Love Knows No Language Barrier
This article is from the archive of The New York Sun before the launch of its new website in 2022. The Sun has neither altered nor updated such articles but will seek to correct any errors, mis-categorizations or other problems introduced during transfer.

New York’s downtown sweetheart Parker Posey is having a marquee summer. “Fay Grim” may be vaulting over the heads of many subscribers to Mark Cuban’s HDNet, the high-definition cable and satellite channel that produces its own theatrical content. But even people who don’t get Hal Hartley can still love the actress, who seems to occupy every frame of “Fay Grim,” deftly dancing through Mr. Hartley’s elliptical verbal rhythms.
“Broken English,” the debut by writer-director Zoe Cassavetes, is part two of the season’s Parker Posey double feature — like “Grim,” it’s also bankrolled by Mr. Cuban, and shot in identically washy hi-def video — and offers a more familiar perspective on a woman who wanders far from home in search of a missing lover. Ms. Posey inhabits her natural environment as Nora Wilder, who, to paraphrase John Cameron Mitchell’s coinage, is in her early-to-mid-late-30s, perpetually single, and bored stupid by her job as the hospitality director at one of those painfully hip hotels that cater to celebrity guests. Nora embodies a distinct Manhattan archetype that got played to death during six seasons of “Sex in the City”: the romantic neurotic career gal striving for love and self-realization in a sophisticated demimonde.
Yet Ms.
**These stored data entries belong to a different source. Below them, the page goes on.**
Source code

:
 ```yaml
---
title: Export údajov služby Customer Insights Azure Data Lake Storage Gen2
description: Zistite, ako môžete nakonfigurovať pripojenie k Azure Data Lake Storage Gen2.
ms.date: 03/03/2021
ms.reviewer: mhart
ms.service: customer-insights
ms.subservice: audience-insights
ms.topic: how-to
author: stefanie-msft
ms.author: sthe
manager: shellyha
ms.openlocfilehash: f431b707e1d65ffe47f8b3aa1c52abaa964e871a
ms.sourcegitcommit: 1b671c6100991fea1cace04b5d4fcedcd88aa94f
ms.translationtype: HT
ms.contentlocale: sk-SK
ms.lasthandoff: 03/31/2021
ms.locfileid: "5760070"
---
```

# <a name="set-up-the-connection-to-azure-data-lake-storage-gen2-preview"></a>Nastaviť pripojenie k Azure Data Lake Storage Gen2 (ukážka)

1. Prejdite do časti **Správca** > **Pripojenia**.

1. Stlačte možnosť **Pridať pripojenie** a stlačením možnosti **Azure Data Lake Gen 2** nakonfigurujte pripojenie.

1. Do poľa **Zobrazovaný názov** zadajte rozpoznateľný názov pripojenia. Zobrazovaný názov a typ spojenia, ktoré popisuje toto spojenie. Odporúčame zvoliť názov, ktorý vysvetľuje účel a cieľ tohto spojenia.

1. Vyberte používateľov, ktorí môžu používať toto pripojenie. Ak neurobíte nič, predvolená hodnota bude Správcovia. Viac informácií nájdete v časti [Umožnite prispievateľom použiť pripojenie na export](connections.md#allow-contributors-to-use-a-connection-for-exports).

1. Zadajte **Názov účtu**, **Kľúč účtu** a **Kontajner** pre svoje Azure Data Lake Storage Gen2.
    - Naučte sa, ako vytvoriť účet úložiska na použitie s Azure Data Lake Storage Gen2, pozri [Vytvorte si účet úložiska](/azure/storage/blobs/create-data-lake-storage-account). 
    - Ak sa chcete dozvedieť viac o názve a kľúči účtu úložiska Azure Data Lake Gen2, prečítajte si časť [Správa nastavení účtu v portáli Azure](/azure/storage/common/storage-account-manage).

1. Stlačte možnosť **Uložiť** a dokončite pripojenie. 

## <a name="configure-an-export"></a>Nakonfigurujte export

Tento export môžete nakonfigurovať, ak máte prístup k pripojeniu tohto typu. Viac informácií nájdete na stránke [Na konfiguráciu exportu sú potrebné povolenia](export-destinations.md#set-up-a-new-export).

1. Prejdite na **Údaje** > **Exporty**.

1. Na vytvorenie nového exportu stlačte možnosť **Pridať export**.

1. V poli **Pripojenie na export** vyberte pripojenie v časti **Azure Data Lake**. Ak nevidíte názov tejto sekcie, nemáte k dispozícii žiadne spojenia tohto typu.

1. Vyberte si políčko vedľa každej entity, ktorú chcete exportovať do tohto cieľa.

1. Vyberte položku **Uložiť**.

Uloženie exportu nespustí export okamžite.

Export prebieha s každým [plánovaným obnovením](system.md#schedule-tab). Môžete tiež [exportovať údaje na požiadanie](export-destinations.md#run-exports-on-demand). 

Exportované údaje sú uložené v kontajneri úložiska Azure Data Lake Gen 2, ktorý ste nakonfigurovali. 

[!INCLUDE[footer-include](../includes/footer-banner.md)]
Cassavetes has a more subtle touch with pen and camera, balancing a naturalistic feel with a pixilated comic pitch that plays a bit like a feminized Woody Allen. Nora’s particular midlife flux has her equally addicted to cigarettes and yoga, yo-yoing between drunken sex with two-timing Hollywood hunks and existential angst about her emotional stasis. Her best friend, Audrey (Drea de Matteo), offers a grass-is-greener contrast, lamenting her perfect, and perfectly sexless, marriage. Meanwhile, Nora’s mother (Gena Rowlands, the director’s real-life mother), sets her up on a misbegotten date with the son of a family friend.
One night, Nora meets an insistent French guy at a party she’s desperately trying to escape, and everything begins to change. Julien (Melvil Poupaud) is something of a stock character: the enigmatic Euro artiste, whose snake hips and Parisian inflections possess an exoticism more compelling than chocolate. What begins as a fling becomes more philosophically obsessive.
It’s in this middle stretch, where the comic pacing is suspended and Ms. Posey spends a fair amount of time simply sitting quietly in a bedroom or on a couch, that the film seems to get somewhere: inside Nora’s head, for sure, but also exposing a side of Ms. Posey that rarely gets much play onscreen. Normally, everyone is so attached to her dynamic flow (especially in those Christopher Guest comedies), that to see her occupy a frame in stonecold silence, the light at play over the finely chiseled architecture of her face, is a kind of revelation.
Ms. Cassavetes doesn’t linger here. Narrative requirements dispatch her heroines on a reckless quest to Paris, where Nora casts, yes, fate to the breeze and hopes to track down the DJ who loved her. Instead, she finds herself in a conversation over such affairs with a Delphic doyenne played by the French actress Bernadette Lafont (the bicycle-riding object of desire in Francois Truffaut’s inaugural 1957 short “Le Mistons”). The momentary life lesson tilts Nora’s journey toward the kind of spiritual analysis of Elizabeth Gilbert’s autobiographical ramble “Eat, Pray, Love” — now being adapted for the screen by Julia Roberts — and almost makes Euro Dude irrelevant.
As the thinking woman’s chick flick, “Broken English” ultimately suggests how much Saturday night at America’s cineplexes could be improved if Ms. Posey didn’t play the sidekick in fluff like “You’ve Got Mail” but pulled a single-white-female maneuver and stuffed Meg Ryan in the closet. Alas, Ms. Posey has shown better taste, but the thought sure is amusing.